→ Data section:
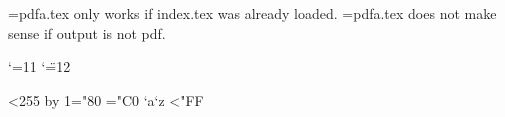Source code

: 
\let\next=\endinput
\ifx\pdfoutput\undefined
 \errhelp={pdfa.tex only works if index.tex was already loaded.}
\else
 \ifcase\pdfoutput
  \errhelp={pdfa.tex does not make sense if output is not pdf.}
 \else
  \let\next=\relax
 \fi
\fi
\next


\edef\atcatcode{\the\catcode`\@}
\edef\quotecatcode{\the\catcode`\"}
\catcode`\@=11
\catcode`\"=12
\def\@gobble#1{}

\def\hash{\expandafter\@gobble\string\#}
\def\amp{\expandafter\@gobble\string\&}
\def\xmpAmp{\amp\hash x0026;}
\def\sep{</rdf:li><rdf:li>}
\def\TextCopyright{\amp\hash x00A9;}

\def\dountil#1\continue{\def\body{#1}\reiterate}
\def\reiterate{\body \let\next\relax \else \let\next\reiterate \fi \next}
\let\continue=\fi

\def\allhighother{\count@=128
 \loop \catcode\count@=12 \ifnum\count@<255 \advance\count@ by 1\repeat}

{\allhighother \count@="80 \count@@="C0
 \loop \lccode`a\count@ \lccode`z\count@@
 \lowercase{\expandafter\xdef\csname a}%
 \ifnum\count@@<"FF \advance{} \advance{} \repeat
}

\def\@utf{\allhighother \catcode`\^^c2=13 \catcode`\^^c3=0 }

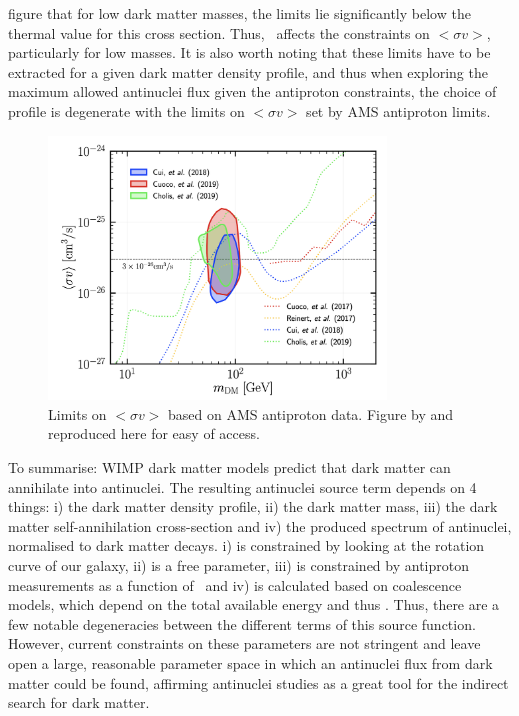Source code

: figure that for low dark matter masses, the limits lie significantly below the thermal value for this cross section. Thus, \dmm\ affects the constraints on  $<\sigma v>$, particularly for low masses. It is also worth noting that these limits have to be extracted for a given dark matter density profile, and thus when exploring the maximum allowed antinuclei flux given the antiproton constraints, the choice of profile is degenerate with the limits on $<\sigma v>$ set by AMS antiproton limits.\\

\begin{figure}[h]
    \centering
    \includegraphics[width=0.8\textwidth]{figures/PbarLimitsAMS.png}
    \caption{Limits on  $<\sigma v>$ based on AMS antiproton data. Figure by \cite{} and reproduced here for easy of access.}
    \label{fig:DMSigmaVLimits}
\end{figure}

To summarise: WIMP dark matter models predict that dark matter can annihilate into antinuclei. The resulting antinuclei source term depends on 4 things: i) the dark matter density profile, ii) the dark matter mass, iii) the dark matter self-annihilation cross-section and iv) the produced spectrum of antinuclei, normalised to dark matter decays. i) is constrained by looking at the rotation curve of our galaxy, ii) is a free parameter, iii) is constrained by antiproton measurements as a function of \dmm\ and iv) is calculated based on coalescence models, which depend on the total available energy and thus \dmm. Thus, there are a few notable degeneracies between the different terms of this source function. However, current constraints on these parameters are not stringent and leave open a large, reasonable parameter space in which an antinuclei flux from dark matter could be found, affirming antinuclei studies as a great tool for the indirect search for dark matter.



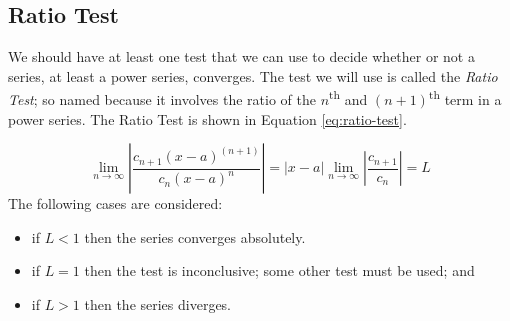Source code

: \subsection{Ratio Test}
We should have at least one test that we can use to decide whether or not a series, at least a power series, converges.  The test we will use is called the \emph{Ratio Test}; so named because it involves the ratio of the $n$\textsuperscript{th} and $(n+1)$\textsuperscript{th} term in a power series.  The Ratio Test is shown in Equation \ref{eq:ratio-test}.

\begin{equation}
\lim_{n \to \infty}\left|\frac{c_{n+1}(x-a)^{(n+1)}}{c_n(x-a)^n} \right| = \left|x-a \right| \lim_{n \to \infty} \left|\frac{c_{n+1}}{c_n} \right| = L
\label{eq:ratio-test}
\end{equation}
The following cases are considered:
\begin{itemize}
\item if $L<1$ then the series converges absolutely.
\item if $L = 1$ then the test is inconclusive; some other test must be used; and
\item if $L > 1$ then the series diverges.
\end{itemize}




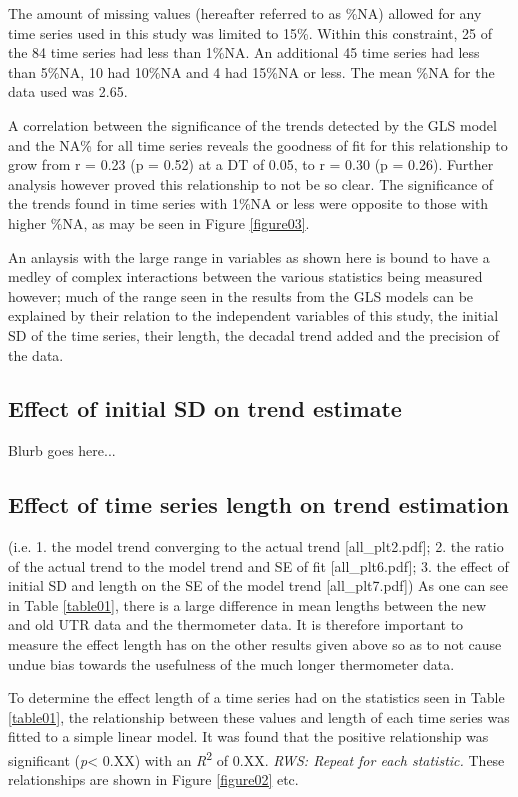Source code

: \documentclass{ametsoc}
\begin{document}
The amount of missing values (hereafter referred to as \%NA) allowed for any time series used in this study was limited to 15\%. Within this constraint, 25 of the 84 time series had less than 1\%NA. An additional 45 time series had less than 5\%NA, 10 had 10\%NA and 4 had 15\%NA or less. The mean \%NA for the data used was 2.65.

A correlation between the significance of the trends detected by the GLS model and the NA\% for all time series reveals the goodness of fit for this relationship to grow from r = 0.23 (p = 0.52) at a DT of 0.05, to r = 0.30 (p = 0.26). Further analysis however proved this relationship to not be so clear. The significance of the trends found in time series with 1\%NA or less were opposite to those with higher \%NA, as may be seen in Figure \ref{figure03}.

An anlaysis with the large range in variables as shown here is bound to have a medley of complex interactions between the various statistics being measured however; much of the range seen in the results from the GLS models can be explained by their relation to the independent variables of this study, the initial SD of the time series, their length, the decadal trend added and the precision of the data.

\subsection{Effect of initial SD on trend estimate}
Blurb goes here...

\subsection{Effect of time series length on trend estimation}
(i.e. 1. the model trend converging to the actual trend [all_plt2.pdf]; 2. the ratio of the actual trend to the model trend and SE of fit [all_plt6.pdf]; 3. the effect of initial SD and length on the SE of the model trend [all_plt7.pdf])
As one can see in Table \ref{table01}, there is a large difference in mean lengths between the new and old UTR data and the thermometer data. It is therefore important to measure the effect length has on the other results given above so as to not cause undue bias towards the usefulness of the much longer thermometer data.

To determine the effect length of a time series had on the statistics seen in Table \ref{table01}, the relationship between these values and length of each time series was fitted to a simple linear model. It was found that the positive relationship was significant (\emph{p}\num{< 0.XX}) with an \emph{R}\textsuperscript{2} of 0.XX. \emph{RWS: Repeat for each statistic.} These relationships are shown in Figure \ref{figure02} etc.
\end{document}

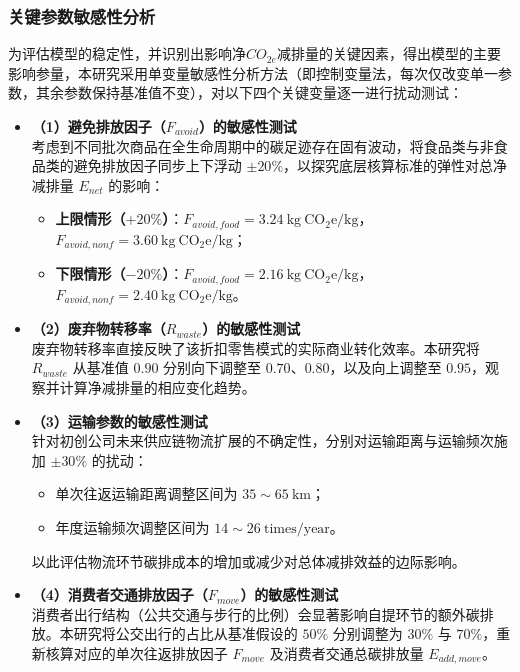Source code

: \documentclass{article}
\begin{document}
\subsubsection{关键参数敏感性分析}

为评估模型的稳定性，并识别出影响净$CO_{2e}$减排量的关键因素，得出模型的主要影响参量，本研究采用单变量敏感性分析方法（即控制变量法，每次仅改变单一参数，其余参数保持基准值不变），对以下四个关键变量逐一进行扰动测试：

\begin{itemize}
    \item \textbf{（1）避免排放因子（$F_{avoid}$）的敏感性测试} \\
    考虑到不同批次商品在全生命周期中的碳足迹存在固有波动，将食品类与非食品类的避免排放因子同步上下浮动 $\pm 20\%$，以探究底层核算标准的弹性对总净减排量 $E_{net}$ 的影响：
    \begin{itemize}
        \item \textbf{上限情形（$+20\%$）}：$F_{avoid,food} = 3.24\ \mathrm{kg\ CO_2e/kg}$，$F_{avoid,nonf} = 3.60\ \mathrm{kg\ CO_2e/kg}$；
        \item \textbf{下限情形（$-20\%$）}：$F_{avoid,food} = 2.16\ \mathrm{kg\ CO_2e/kg}$，$F_{avoid,nonf} = 2.40\ \mathrm{kg\ CO_2e/kg}$。
    \end{itemize}
    
    \item \textbf{（2）废弃物转移率（$R_{waste}$）的敏感性测试} \\
    废弃物转移率直接反映了该折扣零售模式的实际商业转化效率。本研究将 $R_{waste}$ 从基准值 $0.90$ 分别向下调整至 $0.70$、$0.80$，以及向上调整至 $0.95$，观察并计算净减排量的相应变化趋势。

    \item \textbf{（3）运输参数的敏感性测试} \\
    针对初创公司未来供应链物流扩展的不确定性，分别对运输距离与运输频次施加 $\pm 30\%$ 的扰动：
    \begin{itemize}
        \item 单次往返运输距离调整区间为 $35 \sim 65\ \mathrm{km}$；
        \item 年度运输频次调整区间为 $14 \sim 26\ \mathrm{times/year}$。
    \end{itemize}
    以此评估物流环节碳排成本的增加或减少对总体减排效益的边际影响。
    
    \item \textbf{（4）消费者交通排放因子（$F_{move}$）的敏感性测试} \\
    消费者出行结构（公共交通与步行的比例）会显著影响自提环节的额外碳排放。本研究将公交出行的占比从基准假设的 $50\%$ 分别调整为 $30\%$ 与 $70\%$，重新核算对应的单次往返排放因子 $F_{move}$ 及消费者交通总碳排放量 $E_{add,move}$。
\end{itemize}
\end{document}
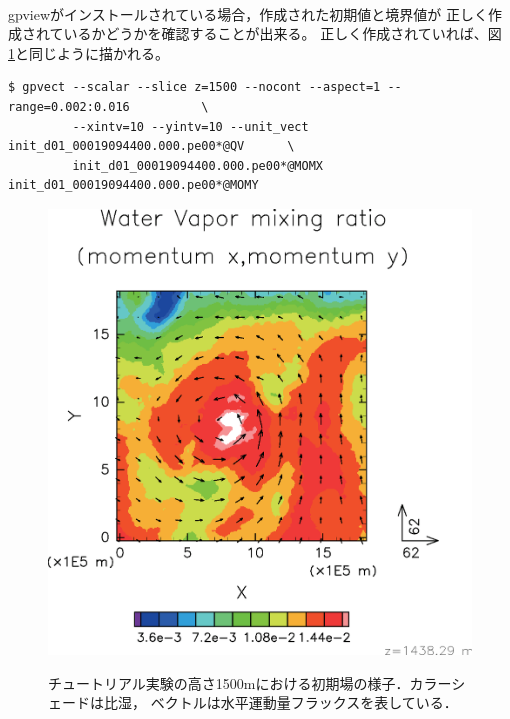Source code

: \vspace{1cm}
 \hrulefill \\
gpviewがインストールされている場合，作成された初期値と境界値が
正しく作成されているかどうかを確認することが出来る。
正しく作成されていれば、図 \ref{fig:init}と同じように描かれる。

\begin{verbatim}
$ gpvect --scalar --slice z=1500 --nocont --aspect=1 --range=0.002:0.016          \
         --xintv=10 --yintv=10 --unit_vect init_d01_00019094400.000.pe00*@QV      \
         init_d01_00019094400.000.pe00*@MOMX init_d01_00019094400.000.pe00*@MOMY
\end{verbatim}


\begin{figure}[h]
\begin{center}
  \includegraphics[width=0.7\hsize]{./figure/init_qv-momxy.eps}\\
  \caption{チュートリアル実験の高さ1500mにおける初期場の様子．カラーシェードは比湿，
           ベクトルは水平運動量フラックスを表している．}
  \label{fig:init}
\end{center}
\end{figure}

→ Task instructions:
Show, from the listing above, every line holding the word "count".

→ Final answer:
\def\allhighother{\count@=128
 \loop \catcode\count@=12 \ifnum\count@<255 \advance\count@ by 1\repeat}
{\allhighother \count@="80 \count@@="C0
 \loop \lccode`a\count@ \lccode`z\count@@
 \ifnum\count@@<"FF \advance{} \advance{} \repeat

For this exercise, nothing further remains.